== Work order ==
Within the records, which lines hold the string "mysql"? Report each one by copying it.

== Data to use ==
==================================================

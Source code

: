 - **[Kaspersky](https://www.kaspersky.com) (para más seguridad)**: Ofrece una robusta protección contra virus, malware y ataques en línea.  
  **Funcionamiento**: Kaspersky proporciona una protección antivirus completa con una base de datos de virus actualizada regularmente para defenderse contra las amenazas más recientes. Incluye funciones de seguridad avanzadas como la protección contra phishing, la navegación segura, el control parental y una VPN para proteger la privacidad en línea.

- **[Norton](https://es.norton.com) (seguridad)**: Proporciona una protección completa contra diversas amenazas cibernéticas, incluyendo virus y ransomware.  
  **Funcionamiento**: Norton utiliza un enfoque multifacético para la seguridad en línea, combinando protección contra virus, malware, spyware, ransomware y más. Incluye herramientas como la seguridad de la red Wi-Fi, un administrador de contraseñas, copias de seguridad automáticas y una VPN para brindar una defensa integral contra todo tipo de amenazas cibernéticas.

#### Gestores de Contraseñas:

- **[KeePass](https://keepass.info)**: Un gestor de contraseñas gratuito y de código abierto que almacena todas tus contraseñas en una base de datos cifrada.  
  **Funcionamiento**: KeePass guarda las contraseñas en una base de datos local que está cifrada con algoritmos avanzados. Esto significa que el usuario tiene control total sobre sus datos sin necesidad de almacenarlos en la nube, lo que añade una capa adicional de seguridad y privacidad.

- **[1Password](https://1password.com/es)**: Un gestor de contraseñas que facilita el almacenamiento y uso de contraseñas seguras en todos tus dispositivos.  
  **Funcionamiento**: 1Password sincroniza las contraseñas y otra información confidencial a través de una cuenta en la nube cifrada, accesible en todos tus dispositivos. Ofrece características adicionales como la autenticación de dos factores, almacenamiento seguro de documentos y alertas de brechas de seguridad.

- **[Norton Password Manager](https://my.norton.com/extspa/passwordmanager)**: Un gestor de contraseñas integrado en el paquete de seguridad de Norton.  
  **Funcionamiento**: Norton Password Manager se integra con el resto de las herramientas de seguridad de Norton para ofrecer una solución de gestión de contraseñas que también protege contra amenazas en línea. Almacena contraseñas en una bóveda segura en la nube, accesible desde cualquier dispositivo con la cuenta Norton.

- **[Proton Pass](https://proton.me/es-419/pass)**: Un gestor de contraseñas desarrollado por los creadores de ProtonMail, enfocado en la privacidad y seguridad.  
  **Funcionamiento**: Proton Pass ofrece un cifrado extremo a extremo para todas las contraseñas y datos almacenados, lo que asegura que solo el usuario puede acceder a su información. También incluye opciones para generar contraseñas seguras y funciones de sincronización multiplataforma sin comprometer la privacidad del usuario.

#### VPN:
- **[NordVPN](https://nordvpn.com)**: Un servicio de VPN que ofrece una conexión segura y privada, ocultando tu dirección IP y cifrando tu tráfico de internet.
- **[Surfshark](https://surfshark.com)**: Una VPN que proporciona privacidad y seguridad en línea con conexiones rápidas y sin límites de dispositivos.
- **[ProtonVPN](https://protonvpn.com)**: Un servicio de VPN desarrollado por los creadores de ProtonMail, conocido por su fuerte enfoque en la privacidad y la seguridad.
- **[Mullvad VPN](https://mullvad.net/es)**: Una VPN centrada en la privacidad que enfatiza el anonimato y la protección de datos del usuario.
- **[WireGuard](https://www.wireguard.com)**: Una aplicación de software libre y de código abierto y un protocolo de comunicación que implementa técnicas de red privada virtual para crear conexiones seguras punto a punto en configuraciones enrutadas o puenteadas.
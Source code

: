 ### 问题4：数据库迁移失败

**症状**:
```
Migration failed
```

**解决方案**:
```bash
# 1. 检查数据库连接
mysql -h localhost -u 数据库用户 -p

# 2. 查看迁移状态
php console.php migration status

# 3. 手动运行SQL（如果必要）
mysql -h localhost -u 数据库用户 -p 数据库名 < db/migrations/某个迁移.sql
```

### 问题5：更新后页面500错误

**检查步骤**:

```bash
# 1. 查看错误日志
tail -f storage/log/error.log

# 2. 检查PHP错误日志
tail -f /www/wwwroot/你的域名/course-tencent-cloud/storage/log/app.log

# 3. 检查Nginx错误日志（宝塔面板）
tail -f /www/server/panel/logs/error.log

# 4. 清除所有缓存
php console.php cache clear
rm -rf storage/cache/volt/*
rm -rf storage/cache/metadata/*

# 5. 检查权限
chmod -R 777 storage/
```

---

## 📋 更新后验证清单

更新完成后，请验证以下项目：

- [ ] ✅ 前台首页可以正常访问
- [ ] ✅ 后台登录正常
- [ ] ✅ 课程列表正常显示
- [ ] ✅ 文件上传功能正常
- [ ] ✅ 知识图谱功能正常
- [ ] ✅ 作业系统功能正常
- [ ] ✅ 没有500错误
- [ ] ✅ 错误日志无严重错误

==================================================

== Result of this task ==
mysql -h localhost -u 数据库用户 -p
mysql -h localhost -u 数据库用户 -p 数据库名 < db/migrations/某个迁移.sql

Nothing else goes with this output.